In a closely related example, we might recognize that the duplicated functionality in the newly developed portion of the asset is superior to the pre-existing form elsewhere in the asset. We’d like to remove the pre-existing form and replace instances of that form with instances of the newly developed functionality. But that work is clearly outside the scope of the new development, and it must await budgetary authority before it can be undertaken. Consequently, it becomes technical debt for the larger asset.

As time passes, and the enterprise undertakes other development projects, the implementations of previous projects can accumulate additional technical debt. The more obvious mechanisms by which this occurs include defect discovery, customer requests for enhancements, the need to enhance cyberdefenses in response to new threats, or changes in law or regulation.
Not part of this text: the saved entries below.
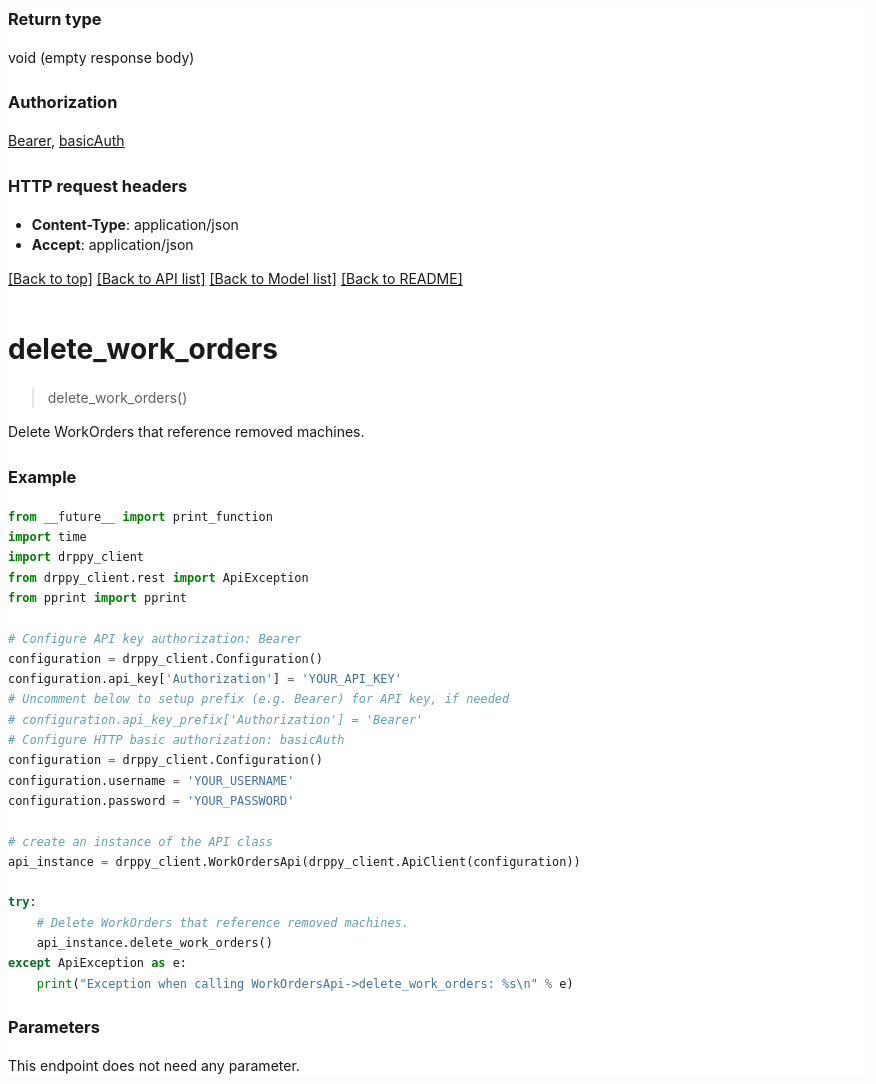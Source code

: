 ### Return type

void (empty response body)

### Authorization

[Bearer](../README.md#Bearer), [basicAuth](../README.md#basicAuth)

### HTTP request headers

 - **Content-Type**: application/json
 - **Accept**: application/json

[[Back to top]](#) [[Back to API list]](../README.md#documentation-for-api-endpoints) [[Back to Model list]](../README.md#documentation-for-models) [[Back to README]](../README.md)

# **delete_work_orders**
> delete_work_orders()

Delete WorkOrders that reference removed machines.

### Example

```python
from __future__ import print_function
import time
import drppy_client
from drppy_client.rest import ApiException
from pprint import pprint

# Configure API key authorization: Bearer
configuration = drppy_client.Configuration()
configuration.api_key['Authorization'] = 'YOUR_API_KEY'
# Uncomment below to setup prefix (e.g. Bearer) for API key, if needed
# configuration.api_key_prefix['Authorization'] = 'Bearer'
# Configure HTTP basic authorization: basicAuth
configuration = drppy_client.Configuration()
configuration.username = 'YOUR_USERNAME'
configuration.password = 'YOUR_PASSWORD'

# create an instance of the API class
api_instance = drppy_client.WorkOrdersApi(drppy_client.ApiClient(configuration))

try:
    # Delete WorkOrders that reference removed machines.
    api_instance.delete_work_orders()
except ApiException as e:
    print("Exception when calling WorkOrdersApi->delete_work_orders: %s\n" % e)
```

### Parameters
This endpoint does not need any parameter.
Less obvious, but no less significant, are changes in markets, customer needs, and underlying technologies. All can contribute to technical debt formation

A final example

An example of a less obvious process might be insights gained in marketing one product (call it P1). Suppose those insights reveal an opportunity to introduce other related products—P2, P3, and P4—to form a suite. The latter products could employ some assets developed for P1, if the latter products had been constructed slightly differently. The changes required in P1 therefore constitute technical debt, because we would have been able to develop P2, P3, and P4 much more rapidly if we had recognized the opportunity earlier. The P1 changes then become technical debt. And if we pursue P2, P3, or P4 without first retiring that debt, the debt probably expands, because the subsequent products manifest it.

New product (or service) developments often generate these situations.

References

[Broverman 2017] Neal Broverman. “The Success of the Gold and Expo Lines Has Taken a Toll on Bus Ridership,” Los Angeles Magazine, March 30, 2017.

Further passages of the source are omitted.